I keep my nose on the grindstone, work hard every day.
Might get a little tired on the weekend after I draw my pay,
but I’ll go back workin’…
come Monday morning I’m right back with the crews.
I’ll drink a little beer that evening;
sing a little bit of these workin’ man blues.
My dad was a big fan of Merle Haggard, so I grew up listening to songs like “Workin’ Man Blues” and being indoctrinated into the worldview that they represented. As I got older, I realized that I didn’t care much for Mr. Haggard’s politics (“Fightin’ Side of Me” and “Okie from Muskogee” come to mind), but I’ll admit that in his heyday he was a heck of a songwriter.
As far as I could tell, my father had few qualms with the views Merle Haggard expressed in his songs, and “Workin’ Man Blues” in particular spoke to and for him. He was a blue collar guy and proud of it.
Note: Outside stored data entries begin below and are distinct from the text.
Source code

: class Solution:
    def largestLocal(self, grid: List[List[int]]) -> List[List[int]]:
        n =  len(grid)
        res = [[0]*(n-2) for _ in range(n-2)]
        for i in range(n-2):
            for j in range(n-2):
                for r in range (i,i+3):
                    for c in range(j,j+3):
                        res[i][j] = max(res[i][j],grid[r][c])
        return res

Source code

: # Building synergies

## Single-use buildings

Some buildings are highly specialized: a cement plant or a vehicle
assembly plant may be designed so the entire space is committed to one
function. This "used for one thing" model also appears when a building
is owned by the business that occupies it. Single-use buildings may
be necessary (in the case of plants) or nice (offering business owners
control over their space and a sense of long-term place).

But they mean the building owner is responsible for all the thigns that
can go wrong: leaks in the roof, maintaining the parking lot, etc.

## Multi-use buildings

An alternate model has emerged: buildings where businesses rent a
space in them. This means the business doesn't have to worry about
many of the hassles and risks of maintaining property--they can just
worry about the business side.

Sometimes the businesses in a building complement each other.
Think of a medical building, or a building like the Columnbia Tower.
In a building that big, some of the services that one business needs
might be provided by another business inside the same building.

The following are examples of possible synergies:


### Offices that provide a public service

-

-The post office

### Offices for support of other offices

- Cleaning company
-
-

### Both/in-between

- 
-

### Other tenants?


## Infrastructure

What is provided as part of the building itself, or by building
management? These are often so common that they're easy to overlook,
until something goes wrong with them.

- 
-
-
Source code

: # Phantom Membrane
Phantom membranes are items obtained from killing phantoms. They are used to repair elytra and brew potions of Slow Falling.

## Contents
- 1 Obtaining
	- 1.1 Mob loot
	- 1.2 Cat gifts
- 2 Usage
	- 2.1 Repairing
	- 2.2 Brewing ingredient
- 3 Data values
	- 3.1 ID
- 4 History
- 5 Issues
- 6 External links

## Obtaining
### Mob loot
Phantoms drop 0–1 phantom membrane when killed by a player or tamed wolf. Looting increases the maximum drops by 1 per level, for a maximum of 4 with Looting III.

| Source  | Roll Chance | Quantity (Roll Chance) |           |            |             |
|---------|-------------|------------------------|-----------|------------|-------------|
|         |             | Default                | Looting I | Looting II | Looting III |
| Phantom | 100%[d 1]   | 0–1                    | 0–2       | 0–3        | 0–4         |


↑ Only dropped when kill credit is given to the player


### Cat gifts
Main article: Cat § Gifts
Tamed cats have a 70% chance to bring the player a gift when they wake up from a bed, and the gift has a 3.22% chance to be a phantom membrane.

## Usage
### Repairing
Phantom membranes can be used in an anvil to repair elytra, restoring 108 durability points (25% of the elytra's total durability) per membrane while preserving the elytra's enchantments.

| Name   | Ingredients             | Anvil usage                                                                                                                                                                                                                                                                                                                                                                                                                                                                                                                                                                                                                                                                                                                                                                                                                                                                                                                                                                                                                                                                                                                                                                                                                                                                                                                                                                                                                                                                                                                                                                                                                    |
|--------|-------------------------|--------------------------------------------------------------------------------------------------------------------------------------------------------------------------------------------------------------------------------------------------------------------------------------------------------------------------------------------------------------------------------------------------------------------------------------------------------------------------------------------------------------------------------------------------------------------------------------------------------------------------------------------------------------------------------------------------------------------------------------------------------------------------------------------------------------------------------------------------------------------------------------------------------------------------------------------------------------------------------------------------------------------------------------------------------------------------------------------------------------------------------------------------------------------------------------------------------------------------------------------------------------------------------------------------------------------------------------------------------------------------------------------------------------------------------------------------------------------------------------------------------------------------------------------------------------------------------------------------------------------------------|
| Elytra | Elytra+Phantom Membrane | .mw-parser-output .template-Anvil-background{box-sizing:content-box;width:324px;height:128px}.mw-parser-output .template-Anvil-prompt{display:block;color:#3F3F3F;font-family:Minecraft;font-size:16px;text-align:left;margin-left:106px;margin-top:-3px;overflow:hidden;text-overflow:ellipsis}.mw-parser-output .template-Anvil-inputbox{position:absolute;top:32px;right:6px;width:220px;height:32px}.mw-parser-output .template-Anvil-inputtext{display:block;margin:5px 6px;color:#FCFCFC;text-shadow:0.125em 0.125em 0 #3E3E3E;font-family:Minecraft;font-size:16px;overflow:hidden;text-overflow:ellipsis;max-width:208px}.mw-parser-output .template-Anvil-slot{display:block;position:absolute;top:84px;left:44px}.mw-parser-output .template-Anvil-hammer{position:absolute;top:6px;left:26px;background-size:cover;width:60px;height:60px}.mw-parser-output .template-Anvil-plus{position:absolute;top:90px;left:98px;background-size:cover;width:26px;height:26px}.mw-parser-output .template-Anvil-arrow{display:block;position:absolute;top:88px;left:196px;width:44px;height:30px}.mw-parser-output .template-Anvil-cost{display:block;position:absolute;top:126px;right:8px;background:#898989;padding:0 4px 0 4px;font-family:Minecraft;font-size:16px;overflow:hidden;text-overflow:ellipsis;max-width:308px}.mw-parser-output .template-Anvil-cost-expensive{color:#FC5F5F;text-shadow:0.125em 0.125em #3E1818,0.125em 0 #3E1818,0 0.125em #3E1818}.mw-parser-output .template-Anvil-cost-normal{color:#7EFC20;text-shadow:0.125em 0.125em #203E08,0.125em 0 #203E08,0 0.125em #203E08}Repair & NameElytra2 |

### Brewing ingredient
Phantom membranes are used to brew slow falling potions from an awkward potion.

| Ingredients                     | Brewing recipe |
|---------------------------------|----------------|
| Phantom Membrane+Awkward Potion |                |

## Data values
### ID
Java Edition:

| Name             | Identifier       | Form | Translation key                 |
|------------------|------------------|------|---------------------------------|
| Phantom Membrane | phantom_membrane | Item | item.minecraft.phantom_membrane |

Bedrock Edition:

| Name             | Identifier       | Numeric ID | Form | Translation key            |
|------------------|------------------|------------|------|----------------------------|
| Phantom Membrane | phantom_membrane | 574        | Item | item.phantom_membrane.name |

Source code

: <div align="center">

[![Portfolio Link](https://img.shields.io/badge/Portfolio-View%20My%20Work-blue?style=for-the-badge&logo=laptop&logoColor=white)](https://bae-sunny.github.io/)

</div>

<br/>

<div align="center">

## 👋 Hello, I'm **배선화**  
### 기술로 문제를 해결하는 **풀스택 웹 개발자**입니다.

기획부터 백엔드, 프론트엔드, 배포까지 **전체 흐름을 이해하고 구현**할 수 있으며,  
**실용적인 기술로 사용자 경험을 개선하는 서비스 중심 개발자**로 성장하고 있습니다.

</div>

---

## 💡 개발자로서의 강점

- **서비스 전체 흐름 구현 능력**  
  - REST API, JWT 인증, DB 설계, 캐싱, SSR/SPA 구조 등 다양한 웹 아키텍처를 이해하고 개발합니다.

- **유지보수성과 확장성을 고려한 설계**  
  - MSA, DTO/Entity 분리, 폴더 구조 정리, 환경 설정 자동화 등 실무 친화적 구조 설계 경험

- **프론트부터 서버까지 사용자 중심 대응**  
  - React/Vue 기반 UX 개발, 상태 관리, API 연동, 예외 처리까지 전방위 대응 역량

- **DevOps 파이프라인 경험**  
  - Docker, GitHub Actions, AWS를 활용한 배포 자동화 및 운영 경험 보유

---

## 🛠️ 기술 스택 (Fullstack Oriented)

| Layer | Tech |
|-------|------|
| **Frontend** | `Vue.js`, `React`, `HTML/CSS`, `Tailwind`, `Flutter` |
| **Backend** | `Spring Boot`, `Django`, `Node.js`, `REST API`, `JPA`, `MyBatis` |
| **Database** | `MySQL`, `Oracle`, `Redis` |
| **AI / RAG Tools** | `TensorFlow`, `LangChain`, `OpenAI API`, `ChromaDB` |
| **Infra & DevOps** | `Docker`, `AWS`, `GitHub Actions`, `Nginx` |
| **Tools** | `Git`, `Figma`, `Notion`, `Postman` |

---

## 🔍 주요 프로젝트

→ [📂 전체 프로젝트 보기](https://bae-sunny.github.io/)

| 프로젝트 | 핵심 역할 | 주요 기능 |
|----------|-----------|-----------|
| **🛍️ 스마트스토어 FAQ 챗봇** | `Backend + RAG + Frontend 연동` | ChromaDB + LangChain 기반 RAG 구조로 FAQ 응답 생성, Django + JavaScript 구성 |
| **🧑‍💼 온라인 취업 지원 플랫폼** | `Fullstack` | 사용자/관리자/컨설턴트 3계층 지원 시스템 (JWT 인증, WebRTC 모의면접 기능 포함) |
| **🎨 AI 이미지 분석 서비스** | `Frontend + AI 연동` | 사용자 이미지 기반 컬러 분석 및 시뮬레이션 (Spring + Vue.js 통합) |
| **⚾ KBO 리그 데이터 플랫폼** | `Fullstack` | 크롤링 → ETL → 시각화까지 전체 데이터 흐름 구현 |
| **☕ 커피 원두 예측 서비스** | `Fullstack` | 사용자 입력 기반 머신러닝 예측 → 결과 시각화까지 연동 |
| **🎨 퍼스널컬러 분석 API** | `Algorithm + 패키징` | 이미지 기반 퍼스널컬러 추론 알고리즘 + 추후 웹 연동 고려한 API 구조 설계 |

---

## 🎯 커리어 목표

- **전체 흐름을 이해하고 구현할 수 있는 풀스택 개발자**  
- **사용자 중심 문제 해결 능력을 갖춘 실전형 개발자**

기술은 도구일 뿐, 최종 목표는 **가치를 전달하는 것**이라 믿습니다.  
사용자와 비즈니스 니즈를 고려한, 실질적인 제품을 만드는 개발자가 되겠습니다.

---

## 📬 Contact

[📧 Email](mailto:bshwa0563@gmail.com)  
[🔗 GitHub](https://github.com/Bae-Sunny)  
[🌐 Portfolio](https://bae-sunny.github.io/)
He may have hated his job and felt nothing but contempt for the idiot foremen he had to put up with (at least the way he told it), but he never felt ashamed of being a laborer. He believed there was honor in hard work, and he was suspicious of those who avoided work or who hired people to do work they could have or should have done themselves. He raised my brother and me to share the same values.
I am not a blue-collar worker, but I still have that sensibility, I think. It still feels a bit odd to call what I do “work.” My days are mainly taken up with tapping on a keyboard, clicking a mouse, talking on the phone, and meeting with people individually or in groups. On Sundays, my work is basically to stand up and talk. It is challenging, at least mentally, but I still can’t help thinking that if you go home at night without dirt under your fingernails, you haven’t really been working.
On Monday, we will celebrate Labor Day, but it occurs to me that our nation has for a long time had an ambivalent relationship with the laborers in our midst. Our leaders always give lip service to the virtues of work, and the notion that we would not be the world power we have become without people to do the drilling and building and digging, but at least since the presidency of Ronald Reagan, these same leaders have been consistently and systematically undermining the power and influence of organized labor. White Americans have the added burden of guilt, when we realize that for hundreds of years our forebears benefited from the unpaid labor of others and that we still enjoy those benefits, while our neighbors who are descended from those enslaved persons continue to find themselves on the lowest rungs of the economic ladder.
Our nation’s longstanding fear and hatred of communism (and its kinder and gentler cousin, socialism), have also contributed to our ambivalence about labor. We simply don’t know what to do with our workers. Politicians all over the country will undoubtedly be making appearances at auto plants and steel mills this Monday, their sleeves rolled up, perhaps even wearing hardhats, saying all the right things. But how many of them on Tuesday will go back to caricaturing laborers with demeaning monikers such as “Joe Sixpack” and opposing their right to unionize?
Let us celebrate Labor Day this year as something more than a three-day weekend or the last chance to get to the beach. May we truly salute those who work for a living. They are honorable; let us honor them.
I’ll keep on workin’
as long as these two hands are fit to use.
I drink my beer in a tavern;
sing a little bit of these workin’ man blues.